The coach will hand games to the 11 players who have yet to start a match, meaning Conor Murray and Owen Farrell should line out together at half-back, and Sean O'Brien will be in the back-row with Taulupe Faletau, with Tadhg Furlong getting a run at tighthead.

Their preparation-time is limited, but the focus will initiall be on discipline. Assistant coach Andy Farrell addressed the squad in the dressing-room yesterday, stressing that their penalty count of 13 was far too high.

"There were a lot of positives and things to improve on defensively, and the other big message from Andy to the players was the penalty count and penalties that were avoidable," Gatland said.

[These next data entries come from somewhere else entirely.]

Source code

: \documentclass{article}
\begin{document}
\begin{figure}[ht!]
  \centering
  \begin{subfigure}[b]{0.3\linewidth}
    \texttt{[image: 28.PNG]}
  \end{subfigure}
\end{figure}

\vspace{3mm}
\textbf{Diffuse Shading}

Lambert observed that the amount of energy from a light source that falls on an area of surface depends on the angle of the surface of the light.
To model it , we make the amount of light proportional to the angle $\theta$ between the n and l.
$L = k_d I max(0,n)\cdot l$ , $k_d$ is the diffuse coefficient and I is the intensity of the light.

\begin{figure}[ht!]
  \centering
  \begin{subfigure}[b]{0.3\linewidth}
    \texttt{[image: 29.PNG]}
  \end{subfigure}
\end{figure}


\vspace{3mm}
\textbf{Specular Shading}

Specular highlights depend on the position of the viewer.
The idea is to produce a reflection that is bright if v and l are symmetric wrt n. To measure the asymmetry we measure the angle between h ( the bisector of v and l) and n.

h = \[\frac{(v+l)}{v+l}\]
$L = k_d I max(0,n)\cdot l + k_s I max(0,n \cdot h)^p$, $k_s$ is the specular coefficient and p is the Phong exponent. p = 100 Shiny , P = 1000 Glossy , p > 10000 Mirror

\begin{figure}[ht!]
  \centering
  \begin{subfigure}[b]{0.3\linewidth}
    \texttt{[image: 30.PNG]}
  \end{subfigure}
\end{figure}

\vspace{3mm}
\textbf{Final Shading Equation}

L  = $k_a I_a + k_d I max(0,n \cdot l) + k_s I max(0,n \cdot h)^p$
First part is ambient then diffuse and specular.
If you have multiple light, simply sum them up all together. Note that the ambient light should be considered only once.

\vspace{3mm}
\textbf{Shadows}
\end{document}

"In the first two games we have been a bit soft in that area and we have to be hard on ourselves as players and coaches to make sure we definitely tighten up in that because it is causing us a few issues and hopefully we'll see a big improvement on that on Saturday."

Within the dressing-room there is an acknowledgement that this remains a work in progress.

"We're not going to hit the panic button," scrum-half Rhys Webb said. "We're going to stay positive and look forward to the challenge again on Saturday.

"We knew it was going to be tough coming over here. These teams are pretty special and the strength in depth they've got is amazing, so we knew it was going to be a challenge and credit to them on the win today.

"We know what they can do. They can score tries from anywhere. We just need to stay alert for the full 80 minutes."

The Lions will cling to the improvements in their cohesion and their set-piece, but they got little reward at scrum-time in particular, where Jack McGrath had Charlie Faumuina under pressure, but referee Pascal Gauzere was content to play off collapsed scrums which devalued the tourists' advantage.

In defence, they struggled with their spacing, and brilliant youngster Rieko Ioane threatened to cut loose at times. For those of us who have watched the Farrell defence in action with Ireland, the struggles on the edges of the back-line were a familiar sight.

But the greatest challenge for the Lions comes in attack. They have scored two tries in 160 minutes; last night's sole effort was a maul touch-down from CJ Stander, and the home side looked far more dangerous.

For all Rob Howley's talk of "chaos", the Blues were rarely troubled by their visitors with ball in hand, whether Dan Biggar or Johnny Sexton was running the show.

At no point did they look capable of unlocking the defence in the way the locals did for their winning try, a superb score of real quality from Ihaia West that deserved to settle matters.

"We played a lot better tonight," was Gatland's conclusion. "We put ourselves in a position to win the game. You can take a lot of positives from that and you can take a lot of things in your control that you can change and improve.


"Saturday is going to be another tough encounter but those players will have been together and gelled for that little bit longer, so I expect to see an improvement from tonight's performance again.

"There is so much strength in depth in this country, I don't think there is going to be a lot of difference between some of the Super Rugby sides and the All Blacks. These guys have been together for seven months and the All Blacks are coming together cold.

"There is a massive amount of strength in depth and I don't think an awful lot of difference between the teams."

It was a progression for the touring side, but that wasn't enough. Every few days they'll meet another all-singing, all-dancing Super Rugby side and suddenly it will be the two-time world champions in front of them. The schedule is unremitting.

In the face of such an enormous challenge, they need players to seize the moment and create opportunities for each other.

Only then will they have a chance of succeeding.